On Wed, 22 Mar 2023 22:17:29 GMT, Sandhya Viswanathan <sviswanathan at openjdk.org> wrote:

>> @jatin-bhateja @sviswa7
>> What do you think about the performance numbers I measured? Do they make sense to you?
>> 
>> A few questions:
>>  - `long min/max`: Why do we require `avx512vlbwdq` in `Matcher::match_rule_supported_vector`? Would `avx512f` not be sufficient? `C2_MacroAssembler::reduceL` leads me to `vextracti64x4` (that should only require `avx512f`) and `reduce_operation_256` (where `vpminsq` only requires `avx2` via assert).
>>  - What do you think about the `double min/max` performance? What do you think could be the reason it is not similar to the behavior of `float min/max`?
>
> @eme64 For long min/max, currently Math.min(long, long) is not getting intrinsified. Only int/float/double are getting intrinsified. No scalar intrinsification for Math.min(long, long) leads to no MinL scalar node generation and in turn no vectorization and no reduction.
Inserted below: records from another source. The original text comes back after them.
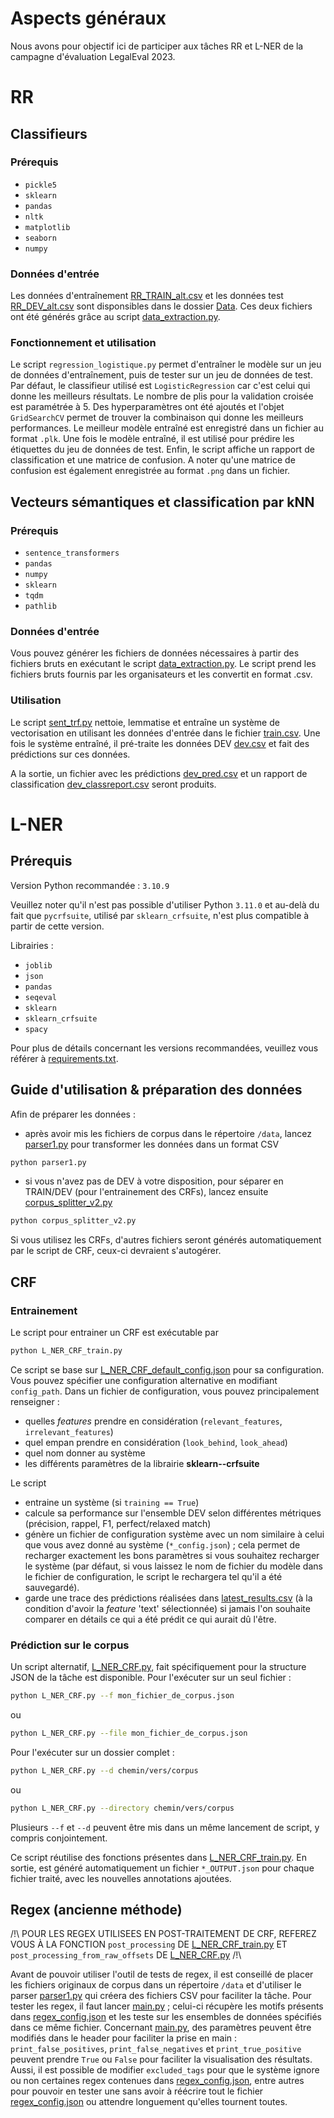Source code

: # Aspects généraux

Nous avons pour objectif ici de participer aux tâches RR et L-NER de la campagne d'évaluation LegalEval 2023.

# RR

## Classifieurs

### Prérequis
- `pickle5`
- `sklearn`
- `pandas`
- `nltk`
- `matplotlib`
- `seaborn`
- `numpy`

### Données d'entrée
Les données d'entraînement [RR_TRAIN_alt.csv](RR/Data/RR_TRAIN_alt.csv) et les données test [RR_DEV_alt.csv](RR/Data/RR_DEV_alt.csv) sont disponsibles dans le dossier [Data](RR/Data). Ces deux fichiers ont été générés grâce au script [data_extraction.py](RR/Data/data_extraction.py).

### Fonctionnement et utilisation
Le script `regression_logistique.py` permet d'entraîner le modèle sur un jeu de données d'entraînement, puis de tester sur un jeu de données de test. Par défaut, le classifieur utilisé est `LogisticRegression` car c'est celui qui donne les meilleurs résultats. Le nombre de plis pour la validation croisée est paramétrée à 5.
Des hyperparamètres ont été ajoutés et l'objet `GridSearchCV` permet de trouver la combinaison qui donne les meilleurs performances. Le meilleur modèle entraîné est enregistré dans un fichier au format `.plk`. Une fois le modèle entraîné, il est utilisé pour prédire les étiquettes du jeu de données de test. Enfin, le script affiche un rapport de classification et une matrice de confusion. A noter qu'une matrice de confusion est également enregistrée au format `.png` dans un fichier.

## Vecteurs sémantiques et classification par kNN

### Prérequis
- `sentence_transformers`
- `pandas` 
- `numpy`
- `sklearn`
-  `tqdm`
-  `pathlib`

### Données d'entrée
Vous pouvez générer les fichiers de données nécessaires à partir des fichiers bruts en exécutant le script [data_extraction.py](RR/Data/data_extraction.py). Le script prend les fichiers bruts fournis par les organisateurs et les convertit en format .csv.

### Utilisation
Le script [sent_trf.py](RR/vecteurs/sentence_transformers/sent_trf.py) nettoie, lemmatise et entraîne un système de vectorisation en utilisant les données d'entrée dans le fichier [train.csv](RR/Data/train.csv). Une fois le système entraîné, il pré-traite les données DEV [dev.csv](RR/Data/dev.csv) et fait des prédictions sur ces données.

A la sortie, un fichier avec les prédictions [dev_pred.csv](RR/vecteurs/sentence_transformers/dev_pred.csv) et un rapport de classification [dev_classreport.csv](RR/vecteurs/sentence_transformers/dev_classification_report.csv) seront produits.

# L-NER

## Prérequis

Version Python recommandée : `3.10.9`

Veuillez noter qu'il n'est pas possible d'utiliser Python `3.11.0` et au-delà du fait que `pycrfsuite`, utilisé par `sklearn_crfsuite`, n'est plus compatible à partir de cette version.

Librairies :
- `joblib`
- `json`
- `pandas`
- `seqeval`
- `sklearn`
- `sklearn_crfsuite`
- `spacy`

Pour plus de détails concernant les versions recommandées, veuillez vous référer à [requirements.txt](/requirements.txt).

## Guide d'utilisation & préparation des données

Afin de préparer les données :
- après avoir mis les fichiers de corpus dans le répertoire `/data`, lancez [parser1.py](/parser1.py) pour transformer les données dans un format CSV
```sh
python parser1.py
```
- si vous n'avez pas de DEV à votre disposition, pour séparer en TRAIN/DEV (pour l'entrainement des CRFs), lancez ensuite [corpus_splitter_v2.py](/corpus_splitter_v2.py)
```sh
python corpus_splitter_v2.py
```

Si vous utilisez les CRFs, d'autres fichiers seront générés automatiquement par le script de CRF, ceux-ci devraient s'autogérer.

## CRF

### Entrainement

Le script pour entrainer un CRF est exécutable par
```sh
python L_NER_CRF_train.py
```
Ce script se base sur [L_NER_CRF_default_config.json](/L_NER_CRF_default_config.json) pour sa configuration.
Vous pouvez spécifier une configuration alternative en modifiant `config_path`.
Dans un fichier de configuration, vous pouvez principalement renseigner :
- quelles _features_ prendre en considération (`relevant_features`, `irrelevant_features`)
- quel empan prendre en considération (`look_behind`, `look_ahead`)
- quel nom donner au système
- les différents paramètres de la librairie **sklearn--crfsuite**

Le script
- entraine un système (si `training == True`)
- calcule sa performance sur l'ensemble DEV selon différentes métriques (précision, rappel, F1, perfect/relaxed match)
- génère un fichier de configuration système avec un nom similaire à celui que vous avez donné au système (`*_config.json`) ; cela permet de recharger exactement les bons paramètres si vous souhaitez recharger le système (par défaut, si vous laissez le nom de fichier du modèle dans le fichier de configuration, le script le rechargera tel qu'il a été sauvegardé).
- garde une trace des prédictions réalisées dans [latest_results.csv](/latest_results.csv) (à la condition d'avoir la _feature_ 'text' sélectionnée) si jamais l'on souhaite comparer en détails ce qui a été prédit ce qui aurait dû l'être.

### Prédiction sur le corpus

Un script alternatif, [L_NER_CRF.py](/L_NER_CRF.py), fait spécifiquement pour la structure JSON de la tâche est disponible.
Pour l'exécuter sur un seul fichier :
```sh
python L_NER_CRF.py --f mon_fichier_de_corpus.json
```
ou
```sh
python L_NER_CRF.py --file mon_fichier_de_corpus.json
```


Pour l'exécuter sur un dossier complet :
```sh
python L_NER_CRF.py --d chemin/vers/corpus
```
ou
```sh
python L_NER_CRF.py --directory chemin/vers/corpus
```
Plusieurs `--f` et `--d` peuvent être mis dans un même lancement de script, y compris conjointement.

Ce script réutilise des fonctions présentes dans [L_NER_CRF_train.py](/L_NER_CRF_train.py).
En sortie, est généré automatiquement un fichier `*_OUTPUT.json` pour chaque fichier traité, avec les nouvelles annotations ajoutées.


## Regex (ancienne méthode)

/!\ POUR LES REGEX UTILISEES EN POST-TRAITEMENT DE CRF, REFEREZ VOUS À LA FONCTION `post_processing` DE [L_NER_CRF_train.py](/L_NER_CRF_train.py)  ET `post_processing_from_raw_offsets` DE [L_NER_CRF.py](/L_NER_CRF.py) /!\

Avant de pouvoir utiliser l'outil de tests de regex, il est conseillé de placer les fichiers originaux de corpus dans un répertoire `/data` et  d'utiliser le parser [parser1.py](/parser1.py) qui créera des fichiers CSV pour faciliter la tâche.
Pour tester les regex, il faut lancer [main.py](/L_NER_old/regex/main.py) ; celui-ci récupère les motifs présents dans [regex_config.json](/L_NER_old/regex/regex_config.json) et les teste sur les ensembles de données spécifiés dans ce même fichier.
Concernant [main.py](/L_NER_old/regex/main.py), des paramètres peuvent être modifiés dans le header pour faciliter la prise en main : `print_false_positives`, `print_false_negatives` et `print_true_positive` peuvent prendre `True` ou `False` pour faciliter la visualisation des résultats.
Aussi, il est possible de modifier `excluded_tags` pour que le système ignore ou non certaines regex contenues dans [regex_config.json](/L_NER_old/regex/regex_config.json), entre autres pour pouvoir en tester une sans avoir à réécrire tout le fichier [regex_config.json](/L_NER_old/regex/regex_config.json) ou attendre longuement qu'elles tournent toutes.
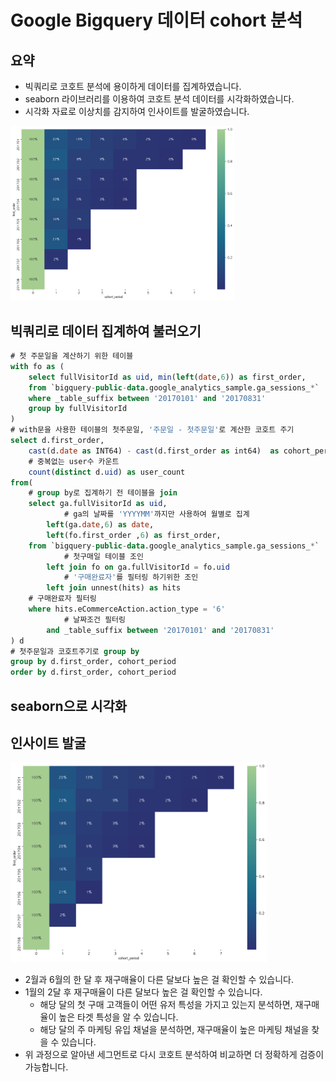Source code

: # Google Bigquery 데이터 cohort 분석

## 요약

- 빅쿼리로 코호트 분석에 용이하게 데이터를 집계하였습니다.
- seaborn 라이브러리를 이용하여 코호트 분석 데이터를 시각화하였습니다.
- 시각화 자료로 이상치를 감지하여 인사이트를 발굴하였습니다.

<img src="./cohort.png" alt="cohort" style="zoom:35%;" />





## 빅쿼리로 데이터 집계하여 불러오기

```sql
# 첫 주문일을 계산하기 위한 테이블
with fo as (
	select fullVisitorId as uid, min(left(date,6)) as first_order, 
    from `bigquery-public-data.google_analytics_sample.ga_sessions_*`
    where _table_suffix between '20170101' and '20170831'
    group by fullVisitorId
)
# with문을 사용한 테이블의 첫주문일, '주문일 - 첫주문일'로 계산한 코호트 주기
select d.first_order, 
    cast(d.date as INT64) - cast(d.first_order as int64)  as cohort_period,
    # 중복없는 user수 카운트
    count(distinct d.uid) as user_count
from(
  	# group by로 집계하기 전 테이블을 join
    select ga.fullVisitorId as uid,
  			# ga의 날짜를 'YYYYMM'까지만 사용하여 월별로 집계
        left(ga.date,6) as date,
        left(fo.first_order ,6) as first_order,
    from `bigquery-public-data.google_analytics_sample.ga_sessions_*`  as ga
  			# 첫구매일 테이블 조인
        left join fo on ga.fullVisitorId = fo.uid
  			# '구매완료자'를 필터링 하기위한 조인
        left join unnest(hits) as hits
  	# 구매완료자 필터링
    where hits.eCommerceAction.action_type = '6'
  			# 날짜조건 필터링
        and _table_suffix between '20170101' and '20170831'
) d
# 첫주문일과 코호트주기로 group by
group by d.first_order, cohort_period
order by d.first_order, cohort_period
```



## seaborn으로 시각화



## 인사이트 발굴

<img src="./cohort.png" alt="cohort" style="zoom:40%;" />

- 2월과 6월의 한 달 후 재구매율이 다른 달보다 높은 걸 확인할 수 있습니다.
- 1월의 2달 후 재구매율이 다른 달보다 높은 걸 확인할 수 있습니다.
  - 해당 달의 첫 구매 고객들이 어떤 유저 특성을 가지고 있는지 분석하면, 재구매율이 높은 타겟 특성을 알 수 있습니다.
  - 해당 달의 주 마케팅 유입 채널을 분석하면, 재구매율이 높은 마케팅 채널을 찾을 수 있습니다.
- 위 과정으로 알아낸 세그먼트로 다시 코호트 분석하여 비교하면 더 정확하게 검증이 가능합니다.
> @sviswa7 thanks for your quick response!
> 
> I can confirm: we do not "intrinsify" (ie turn into `MinL/MaxL`), rather we just inline the `java.lang.Math::Min/Max` methods, implemented with `CmpL` / `If`-branching. Do you think this makes sense, or should we intrinsify, at least when the hardware supports it?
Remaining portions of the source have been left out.